■ Assignment ■
The listing is to be reproduced exactly, excluding its pictures.
Records for the task below:
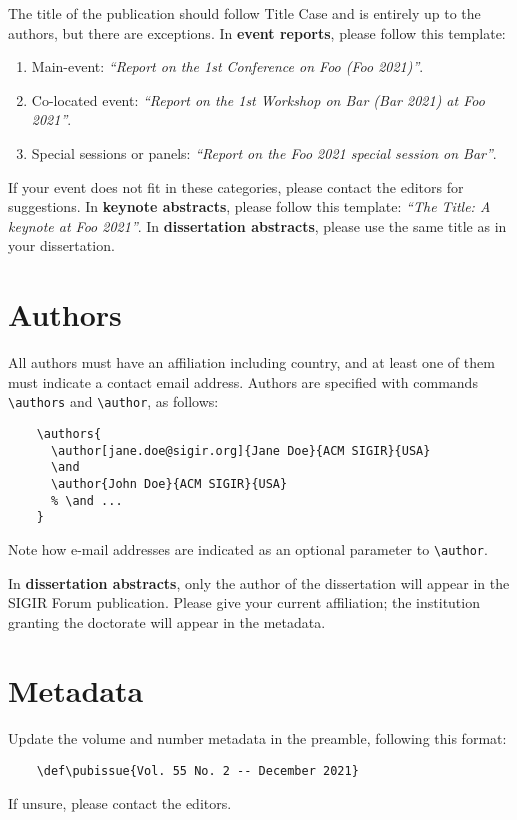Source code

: \documentclass[news]{sigirforum}
\def\pubissue{v1.1.1 -- October 2022}
\begin{document}
The title of the publication should follow Title Case and is entirely up to the authors, but there are exceptions. In \textbf{event reports}, please follow this template:
\begin{enumerate}
	\item Main-event: \textsl{``Report on the 1st Conference on Foo (Foo 2021)''}.
	\item Co-located event: \textsl{``Report on the 1st Workshop on Bar (Bar 2021) at Foo 2021''}.
	\item Special sessions or panels: \textsl{``Report on the Foo 2021 special session on Bar''}.
\end{enumerate}

If your event does not fit in these categories, please contact the editors for suggestions. In \textbf{keynote abstracts}, please follow this template: \textsl{``The Title: A keynote at Foo 2021''}. In \textbf{dissertation abstracts}, please use the same title as in your dissertation.

\section{Authors}

All authors must have an affiliation including country, and at least one of them must indicate a contact email address. Authors are specified with commands \texttt{\textbackslash authors} and \texttt{\textbackslash author}, as follows:
\begin{verbatim}
    \authors{
      \author[jane.doe@sigir.org]{Jane Doe}{ACM SIGIR}{USA}
      \and
      \author{John Doe}{ACM SIGIR}{USA}
      % \and ...
    }
\end{verbatim}
Note how e-mail addresses are indicated as an optional parameter to \texttt{\textbackslash author}.

In \textbf{dissertation abstracts}, only the author of the dissertation will appear in the SIGIR Forum publication. Please give your current affiliation; the institution granting the doctorate will appear in the metadata.

\section{Metadata}

Update the volume and number metadata in the preamble, following this format:
\begin{verbatim}
    \def\pubissue{Vol. 55 No. 2 -- December 2021}
\end{verbatim}
If unsure, please contact the editors.
\end{document}
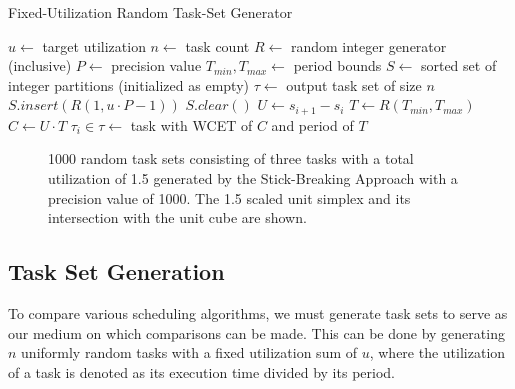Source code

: \documentclass[conference,compsoc]{IEEEtran}
\begin{document}
\begin{algorithm}
\caption{Fixed-Utilization Random Task-Set Generator}\label{rtset_alg}
\begin{algorithmic}
\State $u \gets$ target utilization
\State $n \gets$ task count
\State $R \gets$ random integer generator (inclusive)
\State $P \gets$ precision value
\State $T_{min}, T_{max} \gets$ period bounds
\State $S \gets$ sorted set of integer partitions (initialized as empty)
\State $\tau \gets$ output task set of size $n$
    \State $S.insert(R(1, u \cdot P - 1))$
        \State $S.clear()$
    \EndIf
\EndWhile
{}
    \State $U \gets s_{i+1} - s_i$
    \State $T \gets R(T_{min}, T_{max})$
    \State $C \gets U \cdot T$
    \State $\tau_i \in \tau \gets$ task with WCET of $C$ and period of $T$
\EndFor
\end{algorithmic}
\end{algorithm}
\begin{figure}
\caption{1000 random task sets consisting of three tasks with a total utilization of 1.5 generated by the Stick-Breaking Approach with a precision value of 1000. The 1.5 scaled unit simplex and its intersection with the unit cube are shown.}
\label{fig_stickbreak}
\end{figure}
\subsection{Task Set Generation}
To compare various scheduling algorithms, we must generate task sets to serve as our medium on which comparisons can be made. This can be done by generating $n$ uniformly random tasks with a fixed utilization sum of $u$, where the utilization of a task is denoted as its execution time divided by its period.
\end{document}
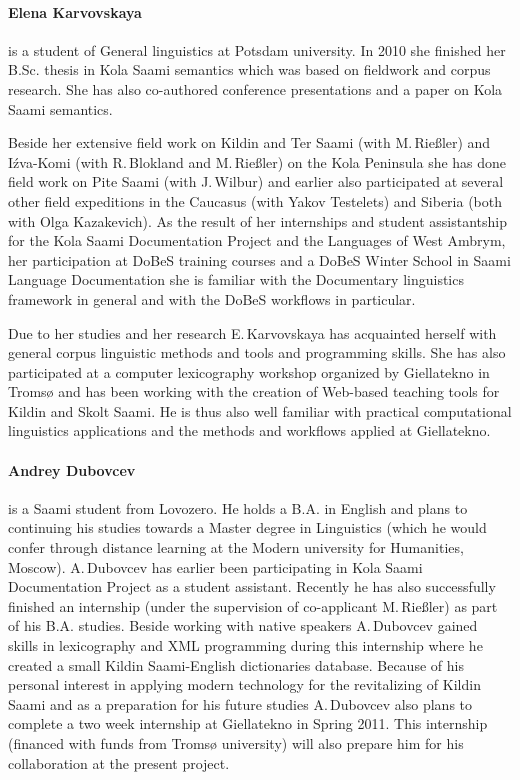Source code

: \documentclass[a4paper,12pt]{article}
\begin{document}
{{{{\paragraph{Elena Karvovskaya} is a student of General linguistics at Potsdam university. In 2010 she finished her B.Sc. thesis in Kola Saami semantics which was based on fieldwork and corpus research. She has also co-authored conference presentations and a paper on Kola Saami semantics.

Beside her extensive field work on Kildin and Ter Saami (with M.\,Rießler) and Iźva-Komi (with R.\,Blokland and M.\,Rießler) on the Kola Peninsula she has done field work on Pite Saami (with J.\,Wilbur) and earlier also participated at several other field expeditions in the Caucasus (with Yakov Testelets) and Siberia (both with Olga Kazakevich). As the result of her internships and student assistantship for the Kola Saami Documentation Project and the Languages of West Ambrym, her participation at DoBeS training courses and a DoBeS Winter School in Saami Language Documentation she is familiar with the Documentary linguistics framework in general and with the DoBeS workflows in particular.

Due to her studies and her research E.\,Karvovskaya has acquainted herself with general corpus linguistic methods and tools and programming skills. She has also participated at a computer lexicography workshop organized by Giellatekno in Tromsø and has been working with the creation of Web-based teaching tools for Kildin and Skolt Saami. He is thus also well familiar with practical computational linguistics applications and the methods and workflows applied at Giellatekno.

\paragraph{Andrey Dubovcev} is a Saami student from Lovozero. He holds a B.A. in English and plans to continuing his studies towards a Master degree in Linguistics (which he would confer through distance learning at the Modern university for Humanities, Moscow). A.\,Dubovcev has earlier been participating in Kola Saami Documentation Project as a student assistant. Recently he has also successfully finished an internship (under the supervision of co-applicant M.\,Rießler) as part of his B.A. studies. Beside working with native speakers A.\,Dubovcev gained skills in lexicography and XML programming during this internship where he created a small Kildin Saami-English dictionaries database. Because of his personal interest in applying modern technology for the revitalizing of Kildin Saami and as a preparation for his future studies A.\,Dubovcev also plans to complete a two week internship at Giellatekno in Spring 2011. This internship (financed with funds from Tromsø university) will also prepare him for his collaboration at the present  project.

}}}}
\end{document}
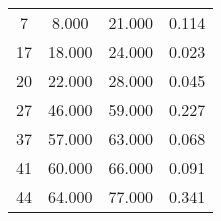 % 
\begin{tabular}{cccc}
  \hline
  \hline
7 & 8.000 & 21.000 & 0.114 \\ 
  17 & 18.000 & 24.000 & 0.023 \\ 
  20 & 22.000 & 28.000 & 0.045 \\ 
  27 & 46.000 & 59.000 & 0.227 \\ 
  37 & 57.000 & 63.000 & 0.068 \\ 
  41 & 60.000 & 66.000 & 0.091 \\ 
  44 & 64.000 & 77.000 & 0.341 \\ 
   \hline
\end{tabular}
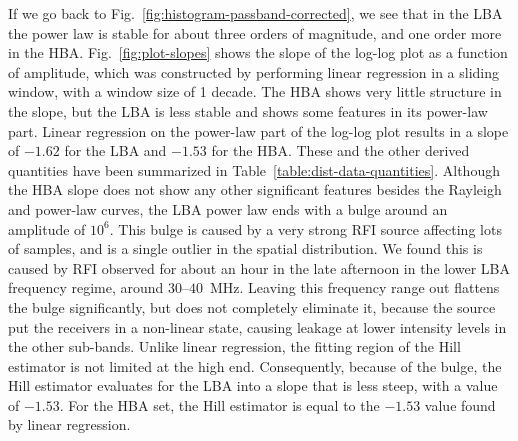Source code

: \documentclass[useAMS,usenatbib]{mn2e}
\begin{document}
If we go back to Fig.~\ref{fig:histogram-passband-corrected}, we see that in the LBA the power law is stable for about three orders of magnitude, and one order more in the HBA. Fig.~\ref{fig:plot-slopes} shows the slope of the log-log plot as a function of amplitude, which was constructed by performing linear regression in a sliding window, with a window size of 1 decade. The HBA shows very little structure in the slope, but the LBA is less stable and shows some features in its power-law part. Linear regression on the power-law part of the log-log plot results in a slope of $-1.62$ for the LBA and $-1.53$ for the HBA. These and the other derived quantities have been summarized in Table~\ref{table:dist-data-quantities}. Although the HBA slope does not show any other significant features besides the Rayleigh and power-law curves, the LBA power law ends with a bulge around an amplitude of $10^6$. This bulge is caused by a very strong RFI source affecting lots of samples, and is a single outlier in the spatial distribution. We found this is caused by RFI observed for about an hour in the late afternoon in the lower LBA frequency regime, around $30$--$40$~MHz. Leaving this frequency range out flattens the bulge significantly, but does not completely eliminate it, because the source put the receivers in a non-linear state, causing leakage at lower intensity levels in the other sub-bands. Unlike linear regression, the fitting region of the Hill estimator is not limited at the high end. Consequently, because of the bulge, the Hill estimator evaluates for the LBA into a slope that is less steep, with a value of $-1.53$. For the HBA set, the Hill estimator is equal to the $-1.53$ value found by linear regression.
\end{document}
End of Records for the task.
■ Solution for this exercise ■
Source code

: \documentclass[news]{sigirforum}
\def\pubissue{v1.1.1 -- October 2022}
\begin{document}
The title of the publication should follow Title Case and is entirely up to the authors, but there are exceptions. In \textbf{event reports}, please follow this template:
\begin{enumerate}
	\item Main-event: \textsl{``Report on the 1st Conference on Foo (Foo 2021)''}.
	\item Co-located event: \textsl{``Report on the 1st Workshop on Bar (Bar 2021) at Foo 2021''}.
	\item Special sessions or panels: \textsl{``Report on the Foo 2021 special session on Bar''}.
\end{enumerate}

If your event does not fit in these categories, please contact the editors for suggestions. In \textbf{keynote abstracts}, please follow this template: \textsl{``The Title: A keynote at Foo 2021''}. In \textbf{dissertation abstracts}, please use the same title as in your dissertation.

\section{Authors}

All authors must have an affiliation including country, and at least one of them must indicate a contact email address. Authors are specified with commands \texttt{\textbackslash authors} and \texttt{\textbackslash author}, as follows:
\begin{verbatim}
    \authors{
      \author[jane.doe@sigir.org]{Jane Doe}{ACM SIGIR}{USA}
      \and
      \author{John Doe}{ACM SIGIR}{USA}
      % \and ...
    }
\end{verbatim}
Note how e-mail addresses are indicated as an optional parameter to \texttt{\textbackslash author}.

In \textbf{dissertation abstracts}, only the author of the dissertation will appear in the SIGIR Forum publication. Please give your current affiliation; the institution granting the doctorate will appear in the metadata.

\section{Metadata}

Update the volume and number metadata in the preamble, following this format:
\begin{verbatim}
    \def\pubissue{Vol. 55 No. 2 -- December 2021}
\end{verbatim}
If unsure, please contact the editors.
\end{document}
Source code

: \documentclass[conference,compsoc]{IEEEtran}
\begin{document}
\begin{algorithm}
\caption{Fixed-Utilization Random Task-Set Generator}\label{rtset_alg}
\begin{algorithmic}
\State $u \gets$ target utilization
\State $n \gets$ task count
\State $R \gets$ random integer generator (inclusive)
\State $P \gets$ precision value
\State $T_{min}, T_{max} \gets$ period bounds
\State $S \gets$ sorted set of integer partitions (initialized as empty)
\State $\tau \gets$ output task set of size $n$
    \State $S.insert(R(1, u \cdot P - 1))$
        \State $S.clear()$
    \EndIf
\EndWhile
{}
    \State $U \gets s_{i+1} - s_i$
    \State $T \gets R(T_{min}, T_{max})$
    \State $C \gets U \cdot T$
    \State $\tau_i \in \tau \gets$ task with WCET of $C$ and period of $T$
\EndFor
\end{algorithmic}
\end{algorithm}
\begin{figure}
\caption{1000 random task sets consisting of three tasks with a total utilization of 1.5 generated by the Stick-Breaking Approach with a precision value of 1000. The 1.5 scaled unit simplex and its intersection with the unit cube are shown.}
\label{fig_stickbreak}
\end{figure}
\subsection{Task Set Generation}
To compare various scheduling algorithms, we must generate task sets to serve as our medium on which comparisons can be made. This can be done by generating $n$ uniformly random tasks with a fixed utilization sum of $u$, where the utilization of a task is denoted as its execution time divided by its period.
\end{document}
Source code

: \documentclass[a4paper,12pt]{article}
\begin{document}
{{{{\paragraph{Elena Karvovskaya} is a student of General linguistics at Potsdam university. In 2010 she finished her B.Sc. thesis in Kola Saami semantics which was based on fieldwork and corpus research. She has also co-authored conference presentations and a paper on Kola Saami semantics.

Beside her extensive field work on Kildin and Ter Saami (with M.\,Rießler) and Iźva-Komi (with R.\,Blokland and M.\,Rießler) on the Kola Peninsula she has done field work on Pite Saami (with J.\,Wilbur) and earlier also participated at several other field expeditions in the Caucasus (with Yakov Testelets) and Siberia (both with Olga Kazakevich). As the result of her internships and student assistantship for the Kola Saami Documentation Project and the Languages of West Ambrym, her participation at DoBeS training courses and a DoBeS Winter School in Saami Language Documentation she is familiar with the Documentary linguistics framework in general and with the DoBeS workflows in particular.

Due to her studies and her research E.\,Karvovskaya has acquainted herself with general corpus linguistic methods and tools and programming skills. She has also participated at a computer lexicography workshop organized by Giellatekno in Tromsø and has been working with the creation of Web-based teaching tools for Kildin and Skolt Saami. He is thus also well familiar with practical computational linguistics applications and the methods and workflows applied at Giellatekno.

\paragraph{Andrey Dubovcev} is a Saami student from Lovozero. He holds a B.A. in English and plans to continuing his studies towards a Master degree in Linguistics (which he would confer through distance learning at the Modern university for Humanities, Moscow). A.\,Dubovcev has earlier been participating in Kola Saami Documentation Project as a student assistant. Recently he has also successfully finished an internship (under the supervision of co-applicant M.\,Rießler) as part of his B.A. studies. Beside working with native speakers A.\,Dubovcev gained skills in lexicography and XML programming during this internship where he created a small Kildin Saami-English dictionaries database. Because of his personal interest in applying modern technology for the revitalizing of Kildin Saami and as a preparation for his future studies A.\,Dubovcev also plans to complete a two week internship at Giellatekno in Spring 2011. This internship (financed with funds from Tromsø university) will also prepare him for his collaboration at the present  project.

}}}}
\end{document}
 % 
\begin{tabular}{cccc}
  \hline
  \hline
7 & 8.000 & 21.000 & 0.114 \\ 
  17 & 18.000 & 24.000 & 0.023 \\ 
  20 & 22.000 & 28.000 & 0.045 \\ 
  27 & 46.000 & 59.000 & 0.227 \\ 
  37 & 57.000 & 63.000 & 0.068 \\ 
  41 & 60.000 & 66.000 & 0.091 \\ 
  44 & 64.000 & 77.000 & 0.341 \\ 
   \hline
\end{tabular}
Source code

: \documentclass[useAMS,usenatbib]{mn2e}
\begin{document}
If we go back to Fig.~\ref{fig:histogram-passband-corrected}, we see that in the LBA the power law is stable for about three orders of magnitude, and one order more in the HBA. Fig.~\ref{fig:plot-slopes} shows the slope of the log-log plot as a function of amplitude, which was constructed by performing linear regression in a sliding window, with a window size of 1 decade. The HBA shows very little structure in the slope, but the LBA is less stable and shows some features in its power-law part. Linear regression on the power-law part of the log-log plot results in a slope of $-1.62$ for the LBA and $-1.53$ for the HBA. These and the other derived quantities have been summarized in Table~\ref{table:dist-data-quantities}. Although the HBA slope does not show any other significant features besides the Rayleigh and power-law curves, the LBA power law ends with a bulge around an amplitude of $10^6$. This bulge is caused by a very strong RFI source affecting lots of samples, and is a single outlier in the spatial distribution. We found this is caused by RFI observed for about an hour in the late afternoon in the lower LBA frequency regime, around $30$--$40$~MHz. Leaving this frequency range out flattens the bulge significantly, but does not completely eliminate it, because the source put the receivers in a non-linear state, causing leakage at lower intensity levels in the other sub-bands. Unlike linear regression, the fitting region of the Hill estimator is not limited at the high end. Consequently, because of the bulge, the Hill estimator evaluates for the LBA into a slope that is less steep, with a value of $-1.53$. For the HBA set, the Hill estimator is equal to the $-1.53$ value found by linear regression.
\end{document}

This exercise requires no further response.